12. Après avoir entendu le fils de Vasudeva, ils firent ainsi, ô prince de sang.

Et Arjuna retourna là et y fit son mariage.

13. Le fils de Kuntī demeura là les dernières nuits de l’année,

et le Seigneur resta ensuite le temps qui lui avait été prescrit à Puṣkara.

Mais quand les douze années se furtent écoulées, il rentra à Khāṇḍavaprastha.

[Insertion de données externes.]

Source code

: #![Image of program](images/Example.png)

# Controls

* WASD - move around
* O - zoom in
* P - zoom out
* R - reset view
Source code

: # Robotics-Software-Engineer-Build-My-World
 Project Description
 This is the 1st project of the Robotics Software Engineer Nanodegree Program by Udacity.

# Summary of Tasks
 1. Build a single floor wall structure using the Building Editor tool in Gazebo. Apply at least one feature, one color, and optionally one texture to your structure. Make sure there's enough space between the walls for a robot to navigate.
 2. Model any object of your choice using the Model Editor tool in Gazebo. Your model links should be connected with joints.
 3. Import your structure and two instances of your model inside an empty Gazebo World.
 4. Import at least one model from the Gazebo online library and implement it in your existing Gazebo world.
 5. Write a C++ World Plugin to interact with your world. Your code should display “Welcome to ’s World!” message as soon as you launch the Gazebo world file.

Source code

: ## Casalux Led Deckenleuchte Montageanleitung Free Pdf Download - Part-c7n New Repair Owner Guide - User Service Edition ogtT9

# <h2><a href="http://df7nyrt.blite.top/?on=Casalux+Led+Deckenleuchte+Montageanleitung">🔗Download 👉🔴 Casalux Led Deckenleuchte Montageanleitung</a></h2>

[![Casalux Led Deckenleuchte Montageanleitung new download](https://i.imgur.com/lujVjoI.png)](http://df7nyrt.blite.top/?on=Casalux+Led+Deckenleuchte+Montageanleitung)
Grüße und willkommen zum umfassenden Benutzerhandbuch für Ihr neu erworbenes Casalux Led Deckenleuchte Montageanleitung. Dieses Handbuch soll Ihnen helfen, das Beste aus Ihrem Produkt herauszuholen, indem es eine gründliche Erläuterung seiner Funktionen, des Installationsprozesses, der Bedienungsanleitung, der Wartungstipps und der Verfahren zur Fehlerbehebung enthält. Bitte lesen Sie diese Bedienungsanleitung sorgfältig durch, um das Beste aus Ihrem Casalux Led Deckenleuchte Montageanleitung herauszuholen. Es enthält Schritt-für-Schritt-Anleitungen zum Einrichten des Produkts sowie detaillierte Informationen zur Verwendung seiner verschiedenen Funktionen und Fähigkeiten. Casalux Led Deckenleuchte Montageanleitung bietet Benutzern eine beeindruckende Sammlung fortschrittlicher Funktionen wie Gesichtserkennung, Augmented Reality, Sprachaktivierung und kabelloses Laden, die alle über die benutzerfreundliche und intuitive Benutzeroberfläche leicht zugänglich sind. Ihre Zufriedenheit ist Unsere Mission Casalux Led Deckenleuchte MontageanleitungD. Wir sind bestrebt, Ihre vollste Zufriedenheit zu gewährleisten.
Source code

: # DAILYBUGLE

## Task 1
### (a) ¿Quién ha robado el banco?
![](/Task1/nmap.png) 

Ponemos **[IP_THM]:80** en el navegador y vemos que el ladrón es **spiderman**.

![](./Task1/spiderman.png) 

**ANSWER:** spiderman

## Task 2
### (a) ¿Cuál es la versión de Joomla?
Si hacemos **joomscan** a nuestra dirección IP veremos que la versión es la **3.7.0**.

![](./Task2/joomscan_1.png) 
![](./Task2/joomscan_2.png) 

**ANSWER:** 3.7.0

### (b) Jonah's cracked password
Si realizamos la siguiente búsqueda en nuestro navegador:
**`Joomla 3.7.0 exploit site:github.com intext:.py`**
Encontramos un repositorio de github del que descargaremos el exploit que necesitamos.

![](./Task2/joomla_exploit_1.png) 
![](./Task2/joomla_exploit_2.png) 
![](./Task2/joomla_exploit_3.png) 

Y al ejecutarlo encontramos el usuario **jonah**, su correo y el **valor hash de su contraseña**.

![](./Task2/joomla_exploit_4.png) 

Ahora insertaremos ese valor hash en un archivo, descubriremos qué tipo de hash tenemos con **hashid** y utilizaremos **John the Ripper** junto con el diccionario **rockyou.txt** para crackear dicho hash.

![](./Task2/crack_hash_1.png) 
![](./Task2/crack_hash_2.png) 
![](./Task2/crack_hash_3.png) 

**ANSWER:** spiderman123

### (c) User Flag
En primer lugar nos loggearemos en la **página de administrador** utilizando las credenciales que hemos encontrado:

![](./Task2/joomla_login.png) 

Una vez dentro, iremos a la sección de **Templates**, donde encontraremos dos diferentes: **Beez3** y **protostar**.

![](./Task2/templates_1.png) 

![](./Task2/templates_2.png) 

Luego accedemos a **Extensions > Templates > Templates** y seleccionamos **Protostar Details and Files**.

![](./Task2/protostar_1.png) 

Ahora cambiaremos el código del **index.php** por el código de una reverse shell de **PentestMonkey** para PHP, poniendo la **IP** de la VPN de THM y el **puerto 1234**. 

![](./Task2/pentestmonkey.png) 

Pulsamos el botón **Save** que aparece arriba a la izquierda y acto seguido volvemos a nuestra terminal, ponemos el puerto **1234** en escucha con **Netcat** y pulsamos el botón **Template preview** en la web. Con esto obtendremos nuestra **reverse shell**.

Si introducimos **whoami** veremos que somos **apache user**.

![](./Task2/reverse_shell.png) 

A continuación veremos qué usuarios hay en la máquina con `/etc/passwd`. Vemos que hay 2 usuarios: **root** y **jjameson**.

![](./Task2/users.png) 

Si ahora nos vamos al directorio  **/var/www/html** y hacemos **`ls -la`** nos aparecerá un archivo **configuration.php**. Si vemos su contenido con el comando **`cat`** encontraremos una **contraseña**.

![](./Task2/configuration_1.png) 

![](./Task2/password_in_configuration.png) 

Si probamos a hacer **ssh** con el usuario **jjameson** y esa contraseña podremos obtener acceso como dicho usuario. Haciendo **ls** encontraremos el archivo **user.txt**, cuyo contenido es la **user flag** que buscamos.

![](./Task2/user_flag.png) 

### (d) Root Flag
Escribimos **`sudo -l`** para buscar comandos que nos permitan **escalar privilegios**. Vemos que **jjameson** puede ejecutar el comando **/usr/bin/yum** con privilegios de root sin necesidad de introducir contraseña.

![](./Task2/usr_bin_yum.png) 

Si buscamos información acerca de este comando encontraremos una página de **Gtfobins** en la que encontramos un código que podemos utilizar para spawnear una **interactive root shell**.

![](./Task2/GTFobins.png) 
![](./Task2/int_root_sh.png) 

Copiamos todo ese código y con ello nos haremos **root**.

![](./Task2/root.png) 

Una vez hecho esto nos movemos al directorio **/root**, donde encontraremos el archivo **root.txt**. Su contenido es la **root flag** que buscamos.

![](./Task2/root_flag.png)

14. En revenant auprès du roi, attentif à bien se conduire,

le fils de Pṛthā, après avoir loué les brahmanes, était allé rendre visite à Draupadī.

15. Draupadī répondit au fils de Kuru affectueusement :

« Va, ô fils de Kuntī, où se trouve cette fille de Satvat.

Le premier lien d’un fardeau pourtant bien attaché s’est relâché. ».

16. Ainsi la Noiraude se lamentait de diverses manières, et Dhanaṃjaya

la réconfortait et en même temps, encore et encore, il lui demandait pardon.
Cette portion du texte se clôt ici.